Dataset content —
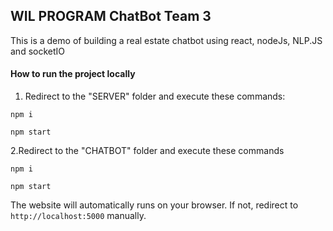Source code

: ## WIL PROGRAM ChatBot Team 3

This is a demo of building a real estate chatbot using react, nodeJs, NLP.JS and socketIO

#### How to run the project locally

1. Redirect to the "SERVER" folder and execute these commands:

```
npm i
```

```
npm start
```

2.Redirect to the "CHATBOT" folder and execute these commands

```
npm i
```

```
npm start
```

The website will automatically runs on your browser. If not, redirect to `http://localhost:5000` manually.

Exercise instructions —
Repeat, exactly and in full, all records above, but include no pictures.

Solved problem —
Source code

: ## WIL PROGRAM ChatBot Team 3

This is a demo of building a real estate chatbot using react, nodeJs, NLP.JS and socketIO

#### How to run the project locally

1. Redirect to the "SERVER" folder and execute these commands:

```
npm i
```

```
npm start
```

2.Redirect to the "CHATBOT" folder and execute these commands

```
npm i
```

```
npm start
```

The website will automatically runs on your browser. If not, redirect to `http://localhost:5000` manually.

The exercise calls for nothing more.